Con una facilidad asombrosa olvidamos que fuimos jóvenes en algún momento de nuestra existencia, y que por lo tanto soñábamos un mejor país, irreal por supuesto, pero fincado en la estructura de la esperanza. Practicábamos sin el menor esfuerzo, la idea de que el poder, quien quiera que lo encarnara en esos tiempos, debía caer, hacerse polvo para de ahí, de las cenizas, dar paso a un renacimiento en el que tampoco atinábamos a entender siquiera la posible identidad de quién lo encabezaría. Nada más alejado de los ideales revolucionarios que la posibilidad de llegar algún día al poder, porque éste corrompe, pudre lo que toca, además que, para esos momentos de esplendor y gloria, cada uno de los que sosteníamos como principio fundamental de la existencia humana la igualdad, estábamos ciertos que descansaríamos en algún cielo de los justos, o por lo menos los soñadores, o por lo menos muertos para que la decadencia de la vejez nunca nos alcanzara.
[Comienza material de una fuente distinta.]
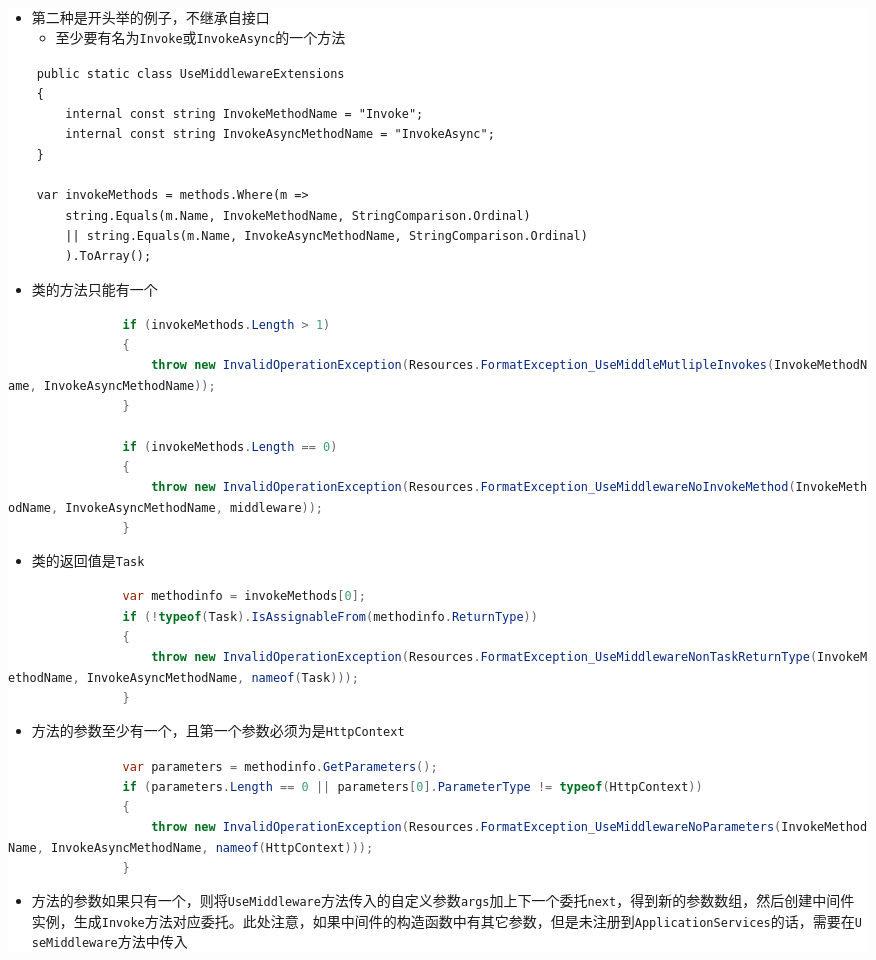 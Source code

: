 - 第二种是开头举的例子，不继承自接口
  - 至少要有名为`Invoke`或`InvokeAsync`的一个方法
```
    public static class UseMiddlewareExtensions
    {
        internal const string InvokeMethodName = "Invoke";
        internal const string InvokeAsyncMethodName = "InvokeAsync";
    }

    var invokeMethods = methods.Where(m =>
        string.Equals(m.Name, InvokeMethodName, StringComparison.Ordinal)
        || string.Equals(m.Name, InvokeAsyncMethodName, StringComparison.Ordinal)
        ).ToArray();
```

  - 类的方法只能有一个

```csharp
                if (invokeMethods.Length > 1)
                {
                    throw new InvalidOperationException(Resources.FormatException_UseMiddleMutlipleInvokes(InvokeMethodName, InvokeAsyncMethodName));
                }

                if (invokeMethods.Length == 0)
                {
                    throw new InvalidOperationException(Resources.FormatException_UseMiddlewareNoInvokeMethod(InvokeMethodName, InvokeAsyncMethodName, middleware));
                }
```

  - 类的返回值是`Task`

```csharp
                var methodinfo = invokeMethods[0];
                if (!typeof(Task).IsAssignableFrom(methodinfo.ReturnType))
                {
                    throw new InvalidOperationException(Resources.FormatException_UseMiddlewareNonTaskReturnType(InvokeMethodName, InvokeAsyncMethodName, nameof(Task)));
                }
```

  - 方法的参数至少有一个，且第一个参数必须为是`HttpContext`

```csharp
                var parameters = methodinfo.GetParameters();
                if (parameters.Length == 0 || parameters[0].ParameterType != typeof(HttpContext))
                {
                    throw new InvalidOperationException(Resources.FormatException_UseMiddlewareNoParameters(InvokeMethodName, InvokeAsyncMethodName, nameof(HttpContext)));
                }
```

  - 方法的参数如果只有一个，则将`UseMiddleware`方法传入的自定义参数`args`加上下一个委托`next`，得到新的参数数组，然后创建中间件实例，生成`Invoke`方法对应委托。此处注意，如果中间件的构造函数中有其它参数，但是未注册到`ApplicationServices`的话，需要在`UseMiddleware`方法中传入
No le tengo la más mínima fe a quienes, pasados los 50, están ciertos que uno les puede creer que son los mismos de cuando los 18, 20, tal vez los 25. Sería un perfecto idiota si así lo pensara. La revolución en alguien cercano a la tercera edad es más producto de un rencor vivo contra la vida, que un afán de verdadera justicia social.

Los verdaderos revolucionarios mueren en su lucha, es más, deben morir, igual que los amorosos que entregan incluso su futuro mismo a cambio de nada. Pensar siquiera en sacar provecho de lo que hicieron es sucio, decadente. 

Por supuesto no todos los idealistas son difuntos a temprana edad, pero lo que de ellos queda poco se asemeja a la incansable búsqueda que tuvieron, y si acaso algo queda, es una burda caricatura.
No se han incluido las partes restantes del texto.